*** Records for this task Section Begins ***
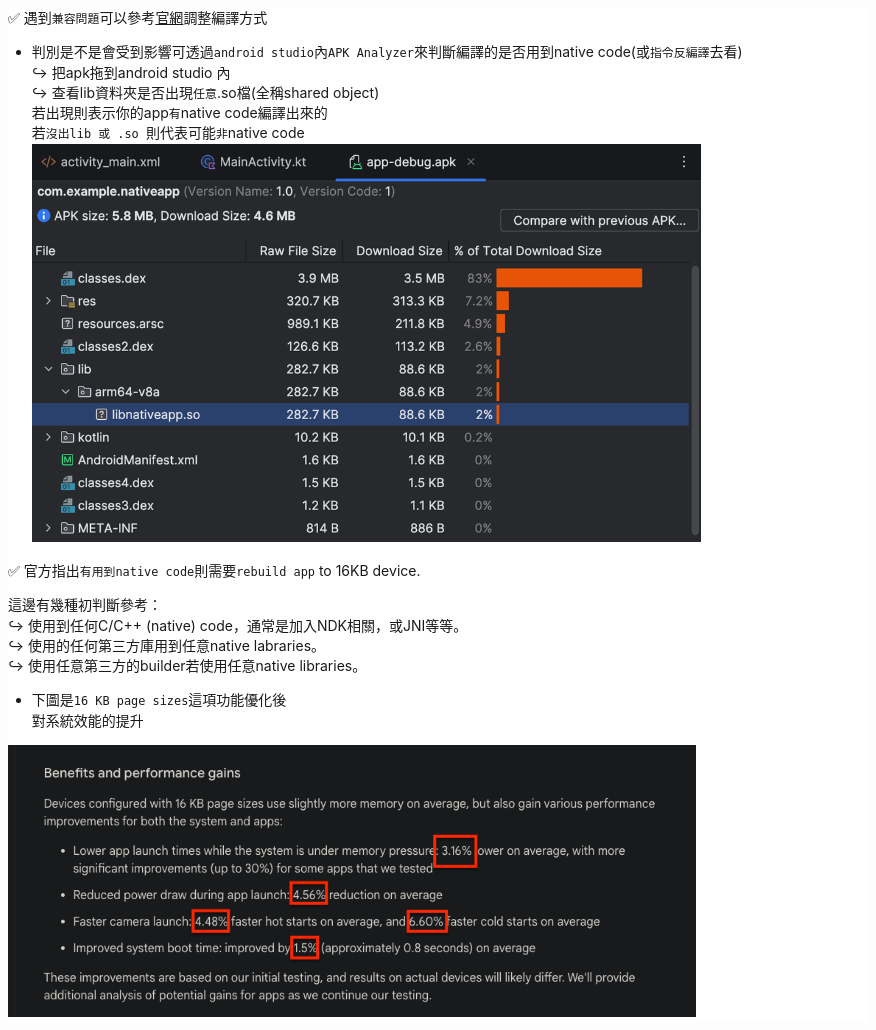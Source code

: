  ✅   遇到`兼容問題`可以參考<a href="https://developer.android.com/guide/practices/page-sizes#build">官網</a>調整編譯方式

* 判別是不是會受到影響可透過`android studio`內`APK Analyzer`來判斷編譯的是否用到native code(或`指令反編譯`去看)<br>
  &#x21AA; 把apk拖到android studio 內<br>
  &#x21AA; 查看lib資料夾是否出現`任意`.so檔(全稱shared object)<br>
若出現則表示你的app`有`native code編譯出來的<br>
若`沒出lib 或 .so `則代表可能`非`native code<br>
<img src="/images/android15/005.png" width="80%"><br>

✅ 官方指出`有用到native code`則需要`rebuild app` to 16KB device.

這邊有幾種初判斷參考：<br>
↪ 使用到任何C/C++ (native) code，通常是加入NDK相關，或JNI等等。<br>
↪ 使用的任何第三方庫用到任意native labraries。<br>
↪ 使用任意第三方的builder若使用任意native libraries。<br>

* 下圖是`16 KB page sizes`這項功能優化後<br>
對系統效能的提升<br>
<img src="/images/android15/007.png" width="80%">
*** Records for this task Section Ends ***
Drop every picture from the data, then output all the rest exactly.

Source code

:  ✅   遇到`兼容問題`可以參考<a href="https://developer.android.com/guide/practices/page-sizes#build">官網</a>調整編譯方式

* 判別是不是會受到影響可透過`android studio`內`APK Analyzer`來判斷編譯的是否用到native code(或`指令反編譯`去看)<br>
  &#x21AA; 把apk拖到android studio 內<br>
  &#x21AA; 查看lib資料夾是否出現`任意`.so檔(全稱shared object)<br>
若出現則表示你的app`有`native code編譯出來的<br>
若`沒出lib 或 .so `則代表可能`非`native code<br>
<img src="/images/android15/005.png" width="80%"><br>

✅ 官方指出`有用到native code`則需要`rebuild app` to 16KB device.

這邊有幾種初判斷參考：<br>
↪ 使用到任何C/C++ (native) code，通常是加入NDK相關，或JNI等等。<br>
↪ 使用的任何第三方庫用到任意native labraries。<br>
↪ 使用任意第三方的builder若使用任意native libraries。<br>

* 下圖是`16 KB page sizes`這項功能優化後<br>
對系統效能的提升<br>
<img src="/images/android15/007.png" width="80%">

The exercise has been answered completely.